• **WHAT THE TASK REQUIRES**
For this exercise, repeat the records below exactly as written.

• **MATERIAL SUPPLIED**
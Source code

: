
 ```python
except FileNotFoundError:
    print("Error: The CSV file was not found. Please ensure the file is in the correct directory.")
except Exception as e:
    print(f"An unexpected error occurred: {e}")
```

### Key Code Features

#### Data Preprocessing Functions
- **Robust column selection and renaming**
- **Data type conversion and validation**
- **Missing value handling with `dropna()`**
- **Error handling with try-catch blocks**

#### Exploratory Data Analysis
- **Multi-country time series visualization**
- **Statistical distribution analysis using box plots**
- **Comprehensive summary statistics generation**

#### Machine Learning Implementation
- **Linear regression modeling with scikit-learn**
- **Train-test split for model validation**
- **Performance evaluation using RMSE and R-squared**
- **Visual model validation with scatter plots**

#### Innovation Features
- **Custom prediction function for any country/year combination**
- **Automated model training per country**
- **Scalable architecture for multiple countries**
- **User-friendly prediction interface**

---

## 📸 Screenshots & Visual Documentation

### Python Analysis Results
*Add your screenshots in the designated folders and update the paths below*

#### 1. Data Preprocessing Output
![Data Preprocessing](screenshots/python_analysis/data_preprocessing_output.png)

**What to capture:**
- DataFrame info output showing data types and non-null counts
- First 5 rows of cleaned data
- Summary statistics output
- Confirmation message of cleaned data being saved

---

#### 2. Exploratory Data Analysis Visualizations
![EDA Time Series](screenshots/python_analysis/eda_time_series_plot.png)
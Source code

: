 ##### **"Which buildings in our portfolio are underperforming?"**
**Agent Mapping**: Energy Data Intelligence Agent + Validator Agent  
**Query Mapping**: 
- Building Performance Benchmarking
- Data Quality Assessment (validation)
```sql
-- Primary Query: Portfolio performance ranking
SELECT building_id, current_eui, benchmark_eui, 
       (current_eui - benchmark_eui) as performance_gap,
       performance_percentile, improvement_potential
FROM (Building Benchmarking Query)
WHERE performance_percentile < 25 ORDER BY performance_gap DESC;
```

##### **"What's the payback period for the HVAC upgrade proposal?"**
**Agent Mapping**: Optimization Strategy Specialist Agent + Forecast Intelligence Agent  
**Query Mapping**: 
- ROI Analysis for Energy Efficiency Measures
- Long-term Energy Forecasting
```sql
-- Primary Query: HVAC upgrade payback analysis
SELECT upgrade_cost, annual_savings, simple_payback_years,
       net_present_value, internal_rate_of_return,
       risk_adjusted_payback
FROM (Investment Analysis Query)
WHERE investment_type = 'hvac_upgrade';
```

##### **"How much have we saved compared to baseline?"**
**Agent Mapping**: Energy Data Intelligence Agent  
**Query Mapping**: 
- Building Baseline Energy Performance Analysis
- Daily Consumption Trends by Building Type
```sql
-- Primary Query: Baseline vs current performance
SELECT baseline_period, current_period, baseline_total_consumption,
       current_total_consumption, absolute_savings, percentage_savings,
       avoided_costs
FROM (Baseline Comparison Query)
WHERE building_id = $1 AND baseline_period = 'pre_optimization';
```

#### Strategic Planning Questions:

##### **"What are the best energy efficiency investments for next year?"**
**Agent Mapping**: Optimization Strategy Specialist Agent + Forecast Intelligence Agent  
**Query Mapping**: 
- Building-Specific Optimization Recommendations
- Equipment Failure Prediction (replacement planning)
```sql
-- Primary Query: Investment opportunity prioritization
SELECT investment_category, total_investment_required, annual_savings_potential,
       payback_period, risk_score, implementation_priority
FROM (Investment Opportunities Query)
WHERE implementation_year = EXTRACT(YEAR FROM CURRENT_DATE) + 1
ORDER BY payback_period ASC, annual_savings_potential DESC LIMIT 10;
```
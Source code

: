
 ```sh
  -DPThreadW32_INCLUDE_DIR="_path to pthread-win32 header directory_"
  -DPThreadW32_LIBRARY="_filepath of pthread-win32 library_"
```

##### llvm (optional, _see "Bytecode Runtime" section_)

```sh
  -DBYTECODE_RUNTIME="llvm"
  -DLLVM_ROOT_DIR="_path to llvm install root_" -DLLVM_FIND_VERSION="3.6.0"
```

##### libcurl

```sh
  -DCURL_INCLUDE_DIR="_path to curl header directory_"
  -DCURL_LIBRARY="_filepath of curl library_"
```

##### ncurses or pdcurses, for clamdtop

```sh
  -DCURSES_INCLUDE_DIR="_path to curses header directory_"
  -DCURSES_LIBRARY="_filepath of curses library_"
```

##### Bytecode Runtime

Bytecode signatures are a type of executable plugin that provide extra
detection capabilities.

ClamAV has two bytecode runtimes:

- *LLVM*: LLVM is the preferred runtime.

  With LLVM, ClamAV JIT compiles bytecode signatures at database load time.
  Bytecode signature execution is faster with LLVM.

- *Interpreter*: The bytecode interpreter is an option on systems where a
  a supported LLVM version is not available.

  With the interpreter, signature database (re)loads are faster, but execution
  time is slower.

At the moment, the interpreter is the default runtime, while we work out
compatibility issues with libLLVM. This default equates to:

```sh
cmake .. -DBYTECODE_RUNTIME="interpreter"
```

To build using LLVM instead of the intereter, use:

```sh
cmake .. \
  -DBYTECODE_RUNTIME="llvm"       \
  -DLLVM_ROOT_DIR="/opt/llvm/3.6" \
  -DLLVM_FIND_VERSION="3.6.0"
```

• **ANSWER FOR THE TASK**
Source code

:
 ```python
except FileNotFoundError:
    print("Error: The CSV file was not found. Please ensure the file is in the correct directory.")
except Exception as e:
    print(f"An unexpected error occurred: {e}")
```

### Key Code Features

#### Data Preprocessing Functions
- **Robust column selection and renaming**
- **Data type conversion and validation**
- **Missing value handling with `dropna()`**
- **Error handling with try-catch blocks**

#### Exploratory Data Analysis
- **Multi-country time series visualization**
- **Statistical distribution analysis using box plots**
- **Comprehensive summary statistics generation**

#### Machine Learning Implementation
- **Linear regression modeling with scikit-learn**
- **Train-test split for model validation**
- **Performance evaluation using RMSE and R-squared**
- **Visual model validation with scatter plots**

#### Innovation Features
- **Custom prediction function for any country/year combination**
- **Automated model training per country**
- **Scalable architecture for multiple countries**
- **User-friendly prediction interface**

---

## 📸 Screenshots & Visual Documentation

### Python Analysis Results
*Add your screenshots in the designated folders and update the paths below*

#### 1. Data Preprocessing Output
![Data Preprocessing](screenshots/python_analysis/data_preprocessing_output.png)

**What to capture:**
- DataFrame info output showing data types and non-null counts
- First 5 rows of cleaned data
- Summary statistics output
- Confirmation message of cleaned data being saved

---

#### 2. Exploratory Data Analysis Visualizations
![EDA Time Series](screenshots/python_analysis/eda_time_series_plot.png)
Source code

: ##### **"Which buildings in our portfolio are underperforming?"**
**Agent Mapping**: Energy Data Intelligence Agent + Validator Agent  
**Query Mapping**: 
- Building Performance Benchmarking
- Data Quality Assessment (validation)
```sql
-- Primary Query: Portfolio performance ranking
SELECT building_id, current_eui, benchmark_eui, 
       (current_eui - benchmark_eui) as performance_gap,
       performance_percentile, improvement_potential
FROM (Building Benchmarking Query)
WHERE performance_percentile < 25 ORDER BY performance_gap DESC;
```

##### **"What's the payback period for the HVAC upgrade proposal?"**
**Agent Mapping**: Optimization Strategy Specialist Agent + Forecast Intelligence Agent  
**Query Mapping**: 
- ROI Analysis for Energy Efficiency Measures
- Long-term Energy Forecasting
```sql
-- Primary Query: HVAC upgrade payback analysis
SELECT upgrade_cost, annual_savings, simple_payback_years,
       net_present_value, internal_rate_of_return,
       risk_adjusted_payback
FROM (Investment Analysis Query)
WHERE investment_type = 'hvac_upgrade';
```

##### **"How much have we saved compared to baseline?"**
**Agent Mapping**: Energy Data Intelligence Agent  
**Query Mapping**: 
- Building Baseline Energy Performance Analysis
- Daily Consumption Trends by Building Type
```sql
-- Primary Query: Baseline vs current performance
SELECT baseline_period, current_period, baseline_total_consumption,
       current_total_consumption, absolute_savings, percentage_savings,
       avoided_costs
FROM (Baseline Comparison Query)
WHERE building_id = $1 AND baseline_period = 'pre_optimization';
```

#### Strategic Planning Questions:

##### **"What are the best energy efficiency investments for next year?"**
**Agent Mapping**: Optimization Strategy Specialist Agent + Forecast Intelligence Agent  
**Query Mapping**: 
- Building-Specific Optimization Recommendations
- Equipment Failure Prediction (replacement planning)
```sql
-- Primary Query: Investment opportunity prioritization
SELECT investment_category, total_investment_required, annual_savings_potential,
       payback_period, risk_score, implementation_priority
FROM (Investment Opportunities Query)
WHERE implementation_year = EXTRACT(YEAR FROM CURRENT_DATE) + 1
ORDER BY payback_period ASC, annual_savings_potential DESC LIMIT 10;
```
Source code

:
 ```sh
  -DPThreadW32_INCLUDE_DIR="_path to pthread-win32 header directory_"
  -DPThreadW32_LIBRARY="_filepath of pthread-win32 library_"
```

##### llvm (optional, _see "Bytecode Runtime" section_)

```sh
  -DBYTECODE_RUNTIME="llvm"
  -DLLVM_ROOT_DIR="_path to llvm install root_" -DLLVM_FIND_VERSION="3.6.0"
```

##### libcurl

```sh
  -DCURL_INCLUDE_DIR="_path to curl header directory_"
  -DCURL_LIBRARY="_filepath of curl library_"
```

##### ncurses or pdcurses, for clamdtop

```sh
  -DCURSES_INCLUDE_DIR="_path to curses header directory_"
  -DCURSES_LIBRARY="_filepath of curses library_"
```

##### Bytecode Runtime

Bytecode signatures are a type of executable plugin that provide extra
detection capabilities.

ClamAV has two bytecode runtimes:

- *LLVM*: LLVM is the preferred runtime.

  With LLVM, ClamAV JIT compiles bytecode signatures at database load time.
  Bytecode signature execution is faster with LLVM.

- *Interpreter*: The bytecode interpreter is an option on systems where a
  a supported LLVM version is not available.

  With the interpreter, signature database (re)loads are faster, but execution
  time is slower.

At the moment, the interpreter is the default runtime, while we work out
compatibility issues with libLLVM. This default equates to:

```sh
cmake .. -DBYTECODE_RUNTIME="interpreter"
```

To build using LLVM instead of the intereter, use:

```sh
cmake .. \
  -DBYTECODE_RUNTIME="llvm"       \
  -DLLVM_ROOT_DIR="/opt/llvm/3.6" \
  -DLLVM_FIND_VERSION="3.6.0"
```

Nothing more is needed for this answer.